Any other film projects in the pipeline?

I’m three-quarters of my way through a second draft for a new project. It's called 'Abandon Hope' or 'A Band On Hope', and it's about a metal band exploring creative freedom and exploring their inherited dreams.

Your new album, Think Bigger, is very different from your debut, it's a lot more mature. Was there any obvious point where you decided to change things?

Not hugely. 'Humasyouhitch/Sonofabitch' was me being literal and true to myself about personal topics and it was told through my own voice at the time. My newer stuff is from the point of view of characters, and it's about emotional scenarios I've made up. With all my genre-hopping, I’m trying to be more concise to be taken seriously. A lot of people will expect a certain level from a third album.

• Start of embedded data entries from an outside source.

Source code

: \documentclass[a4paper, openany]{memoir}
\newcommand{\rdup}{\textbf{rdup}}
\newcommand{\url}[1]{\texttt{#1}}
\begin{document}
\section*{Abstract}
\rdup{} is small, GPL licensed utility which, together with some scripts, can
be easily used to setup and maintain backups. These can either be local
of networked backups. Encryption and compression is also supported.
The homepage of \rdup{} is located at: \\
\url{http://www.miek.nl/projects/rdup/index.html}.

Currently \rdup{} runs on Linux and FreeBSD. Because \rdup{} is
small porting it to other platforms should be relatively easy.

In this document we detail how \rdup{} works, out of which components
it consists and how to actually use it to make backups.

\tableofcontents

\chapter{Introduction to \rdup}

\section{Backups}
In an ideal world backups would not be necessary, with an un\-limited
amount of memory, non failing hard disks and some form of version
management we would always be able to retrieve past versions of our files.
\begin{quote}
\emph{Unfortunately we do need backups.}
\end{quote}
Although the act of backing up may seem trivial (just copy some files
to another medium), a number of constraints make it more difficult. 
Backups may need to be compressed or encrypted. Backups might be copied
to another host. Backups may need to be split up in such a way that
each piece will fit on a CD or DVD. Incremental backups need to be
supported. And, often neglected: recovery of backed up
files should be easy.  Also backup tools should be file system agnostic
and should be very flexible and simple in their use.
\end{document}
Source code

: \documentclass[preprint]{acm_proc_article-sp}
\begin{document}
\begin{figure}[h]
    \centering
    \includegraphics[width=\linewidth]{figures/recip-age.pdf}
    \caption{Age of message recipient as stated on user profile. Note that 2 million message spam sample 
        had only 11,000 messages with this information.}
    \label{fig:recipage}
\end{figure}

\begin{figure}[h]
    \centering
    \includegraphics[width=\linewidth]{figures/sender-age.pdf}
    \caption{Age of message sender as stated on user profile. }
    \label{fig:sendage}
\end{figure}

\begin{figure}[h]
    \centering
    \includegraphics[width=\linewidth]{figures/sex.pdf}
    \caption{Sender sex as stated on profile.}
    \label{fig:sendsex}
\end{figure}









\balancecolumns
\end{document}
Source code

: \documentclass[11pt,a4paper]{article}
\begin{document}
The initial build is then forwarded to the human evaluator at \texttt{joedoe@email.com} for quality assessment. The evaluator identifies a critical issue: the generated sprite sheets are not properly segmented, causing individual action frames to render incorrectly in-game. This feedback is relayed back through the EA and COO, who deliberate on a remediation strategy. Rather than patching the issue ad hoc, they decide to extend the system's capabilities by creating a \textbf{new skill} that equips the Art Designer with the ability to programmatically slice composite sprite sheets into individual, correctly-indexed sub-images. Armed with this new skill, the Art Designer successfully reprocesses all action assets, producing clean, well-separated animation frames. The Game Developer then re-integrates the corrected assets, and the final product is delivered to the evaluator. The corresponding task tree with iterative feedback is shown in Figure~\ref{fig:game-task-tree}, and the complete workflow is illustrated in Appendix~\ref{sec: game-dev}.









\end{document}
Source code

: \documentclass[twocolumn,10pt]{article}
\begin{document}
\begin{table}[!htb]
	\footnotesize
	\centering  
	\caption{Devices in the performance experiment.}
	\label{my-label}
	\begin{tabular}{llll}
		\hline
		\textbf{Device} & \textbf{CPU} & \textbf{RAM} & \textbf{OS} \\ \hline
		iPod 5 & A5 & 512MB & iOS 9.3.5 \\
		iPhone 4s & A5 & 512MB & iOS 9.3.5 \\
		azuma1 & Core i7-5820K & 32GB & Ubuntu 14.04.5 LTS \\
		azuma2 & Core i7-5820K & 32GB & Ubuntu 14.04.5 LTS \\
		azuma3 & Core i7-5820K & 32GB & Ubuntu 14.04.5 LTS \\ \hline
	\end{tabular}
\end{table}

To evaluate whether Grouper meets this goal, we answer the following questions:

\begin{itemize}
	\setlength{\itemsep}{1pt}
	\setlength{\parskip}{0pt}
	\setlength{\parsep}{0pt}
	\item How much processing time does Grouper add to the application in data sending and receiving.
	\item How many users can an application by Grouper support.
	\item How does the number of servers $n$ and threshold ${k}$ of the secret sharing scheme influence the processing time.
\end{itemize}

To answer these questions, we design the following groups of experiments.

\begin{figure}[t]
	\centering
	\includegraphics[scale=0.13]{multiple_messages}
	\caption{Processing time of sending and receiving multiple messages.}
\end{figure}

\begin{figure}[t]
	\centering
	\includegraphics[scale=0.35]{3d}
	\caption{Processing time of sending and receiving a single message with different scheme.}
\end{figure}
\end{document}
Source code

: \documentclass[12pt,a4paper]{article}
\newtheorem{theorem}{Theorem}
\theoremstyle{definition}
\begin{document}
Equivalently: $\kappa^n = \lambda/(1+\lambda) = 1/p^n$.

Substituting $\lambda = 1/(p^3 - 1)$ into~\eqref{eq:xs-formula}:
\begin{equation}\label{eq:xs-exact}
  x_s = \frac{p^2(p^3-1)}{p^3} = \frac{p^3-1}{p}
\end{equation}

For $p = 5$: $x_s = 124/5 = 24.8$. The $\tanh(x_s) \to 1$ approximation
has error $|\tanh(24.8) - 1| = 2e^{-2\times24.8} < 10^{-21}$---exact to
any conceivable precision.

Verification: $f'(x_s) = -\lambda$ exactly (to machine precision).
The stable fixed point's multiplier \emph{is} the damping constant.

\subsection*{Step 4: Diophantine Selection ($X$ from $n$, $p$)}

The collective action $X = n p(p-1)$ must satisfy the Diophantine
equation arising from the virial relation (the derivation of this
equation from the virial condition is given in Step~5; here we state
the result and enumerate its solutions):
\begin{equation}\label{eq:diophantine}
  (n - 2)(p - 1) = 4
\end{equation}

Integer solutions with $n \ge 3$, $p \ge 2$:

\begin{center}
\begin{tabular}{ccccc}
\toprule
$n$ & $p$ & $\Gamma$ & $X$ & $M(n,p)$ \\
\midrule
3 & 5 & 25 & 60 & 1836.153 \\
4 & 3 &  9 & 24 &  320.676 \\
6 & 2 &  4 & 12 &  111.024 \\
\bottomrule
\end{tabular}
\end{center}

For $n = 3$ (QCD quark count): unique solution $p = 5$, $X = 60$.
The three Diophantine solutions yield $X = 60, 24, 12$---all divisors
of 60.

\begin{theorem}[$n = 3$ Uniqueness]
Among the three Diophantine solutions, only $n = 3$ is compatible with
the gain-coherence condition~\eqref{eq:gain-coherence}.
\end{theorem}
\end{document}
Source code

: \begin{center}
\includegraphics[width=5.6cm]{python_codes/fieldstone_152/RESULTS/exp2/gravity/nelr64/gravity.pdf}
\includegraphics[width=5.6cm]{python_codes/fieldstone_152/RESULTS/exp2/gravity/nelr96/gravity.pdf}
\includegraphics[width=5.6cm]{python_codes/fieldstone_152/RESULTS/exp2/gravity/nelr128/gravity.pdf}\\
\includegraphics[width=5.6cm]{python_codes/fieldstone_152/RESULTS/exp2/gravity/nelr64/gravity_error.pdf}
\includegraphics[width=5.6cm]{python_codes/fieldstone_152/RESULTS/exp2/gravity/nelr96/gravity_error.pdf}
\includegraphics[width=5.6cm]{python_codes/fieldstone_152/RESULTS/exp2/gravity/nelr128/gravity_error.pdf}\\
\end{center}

What's your favourite song on the album? Any you're particularly proud of?

'Hopeless Bay' from a melodic point of view, and 'Sunshine' from a production perspective. I loved trying heavy thrashy stuff properly, I mean I've tried before but this time I took time over dynamics and it went well, I think anyway.

Is there any overriding message you were trying to get across?

Not deliberately, just innate subconscious themes. I usually write about similar things, like assessing what the individual can do, and bettering yourself. Being able to take good from the bad. Being okay with life.

What sort of music do you listen to? Are there any bands you love at the moment?

Everything. Tom Waits, The Grateful Dead, The Beatles... Opera, I love opera music at the moment. Rachmaninov. The Bronx, all that stuff. Drum 'n' Bass. The only one which has been constant throughout my music is Tom Waits - he's definitely good for melody.

You play a lot of instruments on your albums. Do you have a favourite to play?

Banjo! I've not really recorded it before, and it's much louder than you expect. It's diverse with the strumming and plucking and you can play so many genres with it.

You've apparently written around 270 songs. How do you get the inspiration to write so many? What happens to the ones that don't get onto the albums?

They just go onto the next album. It's useful having a wide amount to choose from, it allows for a good filtration process. We - my managers and I - can choose from a lot. When we choose I go back, re-record and hone it in for the album version. I just write about anything that's interesting or worthwhile. I like to try and reassure people who don't think they're important. And sometimes, I like to write about the totally imaginary as well.

'Gay Pirates' was pretty famous. Were you surprised at how massive it got, and how many big names - like Stephen Fry and Kylie Minogue - endorsed it?

Absolutely. Huge surprise. The best thing was knowing that it didn't end up a big camp gimmick just because it references homosexual love, and that people realised it's more than just about being gay, that it's just about love.

Why do you think it got as big as it did?

Because it's only got four chords, simple. I was being juvenile and messing around on the mandolin, trying to write as a simple pirate. It's a shanty with pop qualities. It's definitely passionate - and the gay community approved of it, as it's a credible love song which didn't acknowledge the differences but rather celebrated universal love.

Any plans for the near future?

I’m going straight into the next film, hopefully it'll be out next year. And of course, record the next album and get it straight out - though that might be a while because the campaign for Think Bigger will probably last a while. Got some other side-projects too, I’m trying to get into acting and editing on the sidelines too.